The geographical scope of the law of armed conflict (LOAC) has engaged the interest of IHL experts for some years dividing opinion as to whether the reach of the law is determined by the territorial border, the location of the parties to the conflict, or restricted to the site of the hostilities. This is more than just a theoretical question since the consequence of adopting one particular view rather than another can result in different findings as to the legality of the conduct in question. International human rights law (IHRL) experts have likewise concerned themselves with the geographical scope of IHRL albeit in a different vernacular given the different point of departure.
Since the purpose of IHRL is to regulate the state’s relations with persons in its territory, in contrast to LOAC, there is consensus that the law applies throughout the state’s territory. However, divisions have surfaced on whether a state’s obligations are geographically limited to the state’s sovereign territory or, in exceptional circumstance, such obligations arise extraterritorially. Over the years, member states of the European Convention on Human Rights have accepted the idea that their obligations are triggered extraterritorially in situations where they have ‘effective control’ over persons and/or territory irrespective of sovereignty. Arguments persist over specific situations but the principle is now well-established.

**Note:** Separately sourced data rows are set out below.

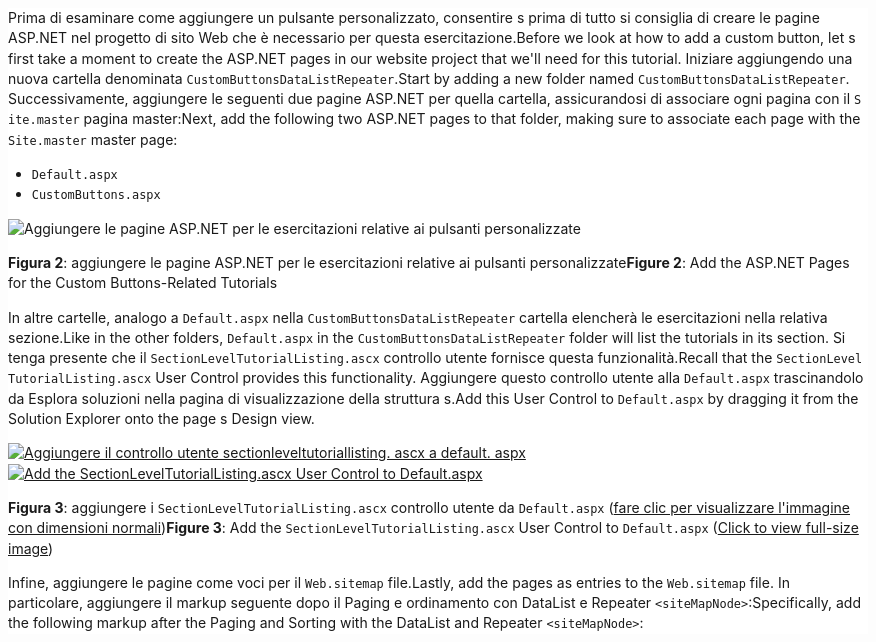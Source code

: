 <span data-ttu-id="225e2-117">Prima di esaminare come aggiungere un pulsante personalizzato, consentire s prima di tutto si consiglia di creare le pagine ASP.NET nel progetto di sito Web che è necessario per questa esercitazione.</span><span class="sxs-lookup"><span data-stu-id="225e2-117">Before we look at how to add a custom button, let s first take a moment to create the ASP.NET pages in our website project that we'll need for this tutorial.</span></span> <span data-ttu-id="225e2-118">Iniziare aggiungendo una nuova cartella denominata `CustomButtonsDataListRepeater`.</span><span class="sxs-lookup"><span data-stu-id="225e2-118">Start by adding a new folder named `CustomButtonsDataListRepeater`.</span></span> <span data-ttu-id="225e2-119">Successivamente, aggiungere le seguenti due pagine ASP.NET per quella cartella, assicurandosi di associare ogni pagina con il `Site.master` pagina master:</span><span class="sxs-lookup"><span data-stu-id="225e2-119">Next, add the following two ASP.NET pages to that folder, making sure to associate each page with the `Site.master` master page:</span></span>

- `Default.aspx`
- `CustomButtons.aspx`


![Aggiungere le pagine ASP.NET per le esercitazioni relative ai pulsanti personalizzate](custom-buttons-in-the-datalist-and-repeater-cs/_static/image4.png)

<span data-ttu-id="225e2-121">**Figura 2**: aggiungere le pagine ASP.NET per le esercitazioni relative ai pulsanti personalizzate</span><span class="sxs-lookup"><span data-stu-id="225e2-121">**Figure 2**: Add the ASP.NET Pages for the Custom Buttons-Related Tutorials</span></span>


<span data-ttu-id="225e2-122">In altre cartelle, analogo a `Default.aspx` nella `CustomButtonsDataListRepeater` cartella elencherà le esercitazioni nella relativa sezione.</span><span class="sxs-lookup"><span data-stu-id="225e2-122">Like in the other folders, `Default.aspx` in the `CustomButtonsDataListRepeater` folder will list the tutorials in its section.</span></span> <span data-ttu-id="225e2-123">Si tenga presente che il `SectionLevelTutorialListing.ascx` controllo utente fornisce questa funzionalità.</span><span class="sxs-lookup"><span data-stu-id="225e2-123">Recall that the `SectionLevelTutorialListing.ascx` User Control provides this functionality.</span></span> <span data-ttu-id="225e2-124">Aggiungere questo controllo utente alla `Default.aspx` trascinandolo da Esplora soluzioni nella pagina di visualizzazione della struttura s.</span><span class="sxs-lookup"><span data-stu-id="225e2-124">Add this User Control to `Default.aspx` by dragging it from the Solution Explorer onto the page s Design view.</span></span>


<span data-ttu-id="225e2-125">[![Aggiungere il controllo utente sectionleveltutoriallisting. ascx a default. aspx](custom-buttons-in-the-datalist-and-repeater-cs/_static/image6.png)](custom-buttons-in-the-datalist-and-repeater-cs/_static/image5.png)</span><span class="sxs-lookup"><span data-stu-id="225e2-125">[![Add the SectionLevelTutorialListing.ascx User Control to Default.aspx](custom-buttons-in-the-datalist-and-repeater-cs/_static/image6.png)](custom-buttons-in-the-datalist-and-repeater-cs/_static/image5.png)</span></span>

<span data-ttu-id="225e2-126">**Figura 3**: aggiungere i `SectionLevelTutorialListing.ascx` controllo utente da `Default.aspx` ([fare clic per visualizzare l'immagine con dimensioni normali](custom-buttons-in-the-datalist-and-repeater-cs/_static/image7.png))</span><span class="sxs-lookup"><span data-stu-id="225e2-126">**Figure 3**: Add the `SectionLevelTutorialListing.ascx` User Control to `Default.aspx` ([Click to view full-size image](custom-buttons-in-the-datalist-and-repeater-cs/_static/image7.png))</span></span>


<span data-ttu-id="225e2-127">Infine, aggiungere le pagine come voci per il `Web.sitemap` file.</span><span class="sxs-lookup"><span data-stu-id="225e2-127">Lastly, add the pages as entries to the `Web.sitemap` file.</span></span> <span data-ttu-id="225e2-128">In particolare, aggiungere il markup seguente dopo il Paging e ordinamento con DataList e Repeater `<siteMapNode>`:</span><span class="sxs-lookup"><span data-stu-id="225e2-128">Specifically, add the following markup after the Paging and Sorting with the DataList and Repeater `<siteMapNode>`:</span></span>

The UN human rights bodies have longfavoured a similar approach when interpreting the applicability of a state’s obligations pursuant to the ICCPR. In General Comment 31, the Human Rights Committee expressly maintained that “a State party [to the ICCPR] must respect and ensure the rights laid down in the Covenant to anyone within the power or effective control of that State Party, even if not situated within the territory of the State Party”. Not all states subscribe to this interpretation including, for example, the US which has consistently asserted that the Covenant does not apply extraterritorially.
Measures adopted by the US following the Snowden disclosures have reinforced this distinction exemplified by the legal reforms (even if inadequate) which have been introduced to protect the privacy of US citizens in contrast to the policy announcement that the US would “take into account that all persons should be treated with dignity and respect, regardless of their nationality or wherever they might reside” when conducting digital surveillance operations.
But the challenge does not end there, since even if all states accepted the extraterritorial applicability of the Covenant, the traditional notion of ‘effective control’ sits uncomfortably with the nature of digital operations. One option is for states to agree that control over digital communication infrastructure through tapping or penetration amounts to effective control as suggested by the UN High Commission for Human Rights. An alternative way forward is for states to concede that their obligation is to respect the rights of all persons irrespective of geographical location or effective control. In time this latter option may prove to be the more attractive for technologically advanced states including, most notably the US, demonstrated by the experience of the Obama Administration following the cyber-attack on Sony Pictures in November 2014.
That the hackers violated US criminal law was not in doubt: the attack caused significant destruction and constituted theft on an unprecedented scale. As evidence suggesting North Korea’s involvement in the attack mounted, legal experts opined that the hack also constituted a violation of international law: namely, a breach of US sovereignty. But when Sony cancelled the Christmas release of The Interview in response to subsequent threats by the hackers, as far as the American public were concerned, the perceived wrongdoing constituted – above all – an attack on the freedom of expression. This sentiment was echoed in a White House statement which stated, “we take seriously North Korea’s attack that aimed … to threaten artists and other individuals with the goal of restricting their right to free expression.” But if North Korea does have a legal duty not to violate the freedom of expression of US citizens it must surely be on the basis that its Covenant obligations are extraterritorial in scope. This raises the question of whether, as societies become increasingly networked, states will feel the need to reevaluate the scope of their IHRL obligations, if only for reasons of self-interest.